**WHAT THE TASK ASKS**:
Copy every record verbatim but exclude the pictures.

**Saved entries**:
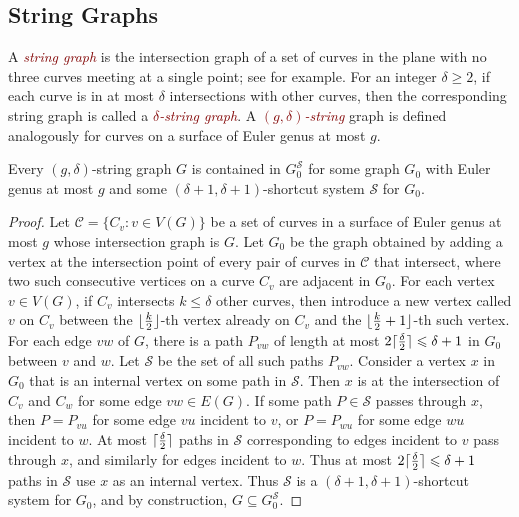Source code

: \documentclass{patmorin}
\newcommand{\defin}[1]{\textcolor{Maroon}{\emph{#1}}}
\DeclarePairedDelimiter{\ceil}{\lceil}{\rceil}
\DeclarePairedDelimiter{\floor}{\lfloor}{\rfloor}
\renewcommand{\SS}{\mathcal{S}}
\renewcommand{\geq}{\geqslant}
\renewcommand{\leq}{\leqslant}
\begin{document}
\subsection{String Graphs}

A \defin{string graph} is the intersection graph of a set of curves in the plane with no three curves meeting at a single point; see  \cite{PachToth-DCG02,FP10,FP14} for example. For an integer $\delta\geq 2$, if each curve is in at most $\delta$ intersections with other curves, then the corresponding string graph is called a \defin{$\delta$-string graph}. A \defin{$(g,\delta)$-string} graph is defined analogously for curves on a surface of Euler genus at most $g$.

\begin{lem}
\label{StringShortcut}
Every $(g,\delta)$-string graph $G$ is contained in $G_0^\SS$ for some graph $G_0$ with Euler genus at most $g$ and some $(\delta+1,\delta+1 )$-shortcut system $\SS$ for $G_0$.
\end{lem}

\begin{proof}
Let $\mathcal{C}=\{C_v:v\in V(G)\}$ be a set of curves in a surface of Euler genus at most $g$ whose intersection graph is $G$.  Let $G_0$ be the graph obtained by adding a vertex at the intersection point of every pair of curves in $\mathcal{C}$ that intersect,  where two such consecutive vertices on a curve $C_v$ are adjacent in $G_0$. For each vertex $v\in V(G)$, if $C_v$ intersects $k\leq\delta$ other curves, then introduce a new vertex called $v$ on $C_v$ between the
$\floor{\frac{k}{2}}$-th vertex already on $C_v$ and the $\floor{\frac{k}{2}+1}$-th such vertex. For each edge $vw$ of $G$, there is a path $P_{vw}$ of length at most $2\ceil{\frac{\delta}{2}}\leq \delta+1$ in $G_0$ between $v$ and $w$. Let $\SS$ be the set of all such paths $P_{vw}$. Consider a vertex $x$ in $G_0$ that is an internal vertex on some path in $\SS$. Then $x$ is at the intersection of $C_v$ and $C_w$ for some edge $vw\in E(G)$. If some path $P\in \SS$ passes through $x$, then $P=P_{vu}$ for some edge $vu$ incident to $v$, or $P=P_{wu}$ for some edge $wu$ incident to $w$. At most $\ceil{\frac{\delta}{2}}$ paths in $\SS$ corresponding to edges incident to $v$ pass through $x$, and similarly for edges incident to $w$. Thus at most $2\ceil{\frac{\delta}{2}}\leq\delta+1$ paths in $\SS$ use $x$ as an internal vertex. Thus $\SS$ is a $(\delta+1,\delta+1)$-shortcut system for $G_0$, and by construction, $G \subseteq G_0^\SS$.
\end{proof}
\end{document}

**RESPONSE**:
Source code

: \documentclass{patmorin}
\newcommand{\defin}[1]{\textcolor{Maroon}{\emph{#1}}}
\DeclarePairedDelimiter{\ceil}{\lceil}{\rceil}
\DeclarePairedDelimiter{\floor}{\lfloor}{\rfloor}
\renewcommand{\SS}{\mathcal{S}}
\renewcommand{\geq}{\geqslant}
\renewcommand{\leq}{\leqslant}
\begin{document}
\subsection{String Graphs}

A \defin{string graph} is the intersection graph of a set of curves in the plane with no three curves meeting at a single point; see  \cite{PachToth-DCG02,FP10,FP14} for example. For an integer $\delta\geq 2$, if each curve is in at most $\delta$ intersections with other curves, then the corresponding string graph is called a \defin{$\delta$-string graph}. A \defin{$(g,\delta)$-string} graph is defined analogously for curves on a surface of Euler genus at most $g$.

\begin{lem}
\label{StringShortcut}
Every $(g,\delta)$-string graph $G$ is contained in $G_0^\SS$ for some graph $G_0$ with Euler genus at most $g$ and some $(\delta+1,\delta+1 )$-shortcut system $\SS$ for $G_0$.
\end{lem}

\begin{proof}
Let $\mathcal{C}=\{C_v:v\in V(G)\}$ be a set of curves in a surface of Euler genus at most $g$ whose intersection graph is $G$.  Let $G_0$ be the graph obtained by adding a vertex at the intersection point of every pair of curves in $\mathcal{C}$ that intersect,  where two such consecutive vertices on a curve $C_v$ are adjacent in $G_0$. For each vertex $v\in V(G)$, if $C_v$ intersects $k\leq\delta$ other curves, then introduce a new vertex called $v$ on $C_v$ between the
$\floor{\frac{k}{2}}$-th vertex already on $C_v$ and the $\floor{\frac{k}{2}+1}$-th such vertex. For each edge $vw$ of $G$, there is a path $P_{vw}$ of length at most $2\ceil{\frac{\delta}{2}}\leq \delta+1$ in $G_0$ between $v$ and $w$. Let $\SS$ be the set of all such paths $P_{vw}$. Consider a vertex $x$ in $G_0$ that is an internal vertex on some path in $\SS$. Then $x$ is at the intersection of $C_v$ and $C_w$ for some edge $vw\in E(G)$. If some path $P\in \SS$ passes through $x$, then $P=P_{vu}$ for some edge $vu$ incident to $v$, or $P=P_{wu}$ for some edge $wu$ incident to $w$. At most $\ceil{\frac{\delta}{2}}$ paths in $\SS$ corresponding to edges incident to $v$ pass through $x$, and similarly for edges incident to $w$. Thus at most $2\ceil{\frac{\delta}{2}}\leq\delta+1$ paths in $\SS$ use $x$ as an internal vertex. Thus $\SS$ is a $(\delta+1,\delta+1)$-shortcut system for $G_0$, and by construction, $G \subseteq G_0^\SS$.
\end{proof}
\end{document}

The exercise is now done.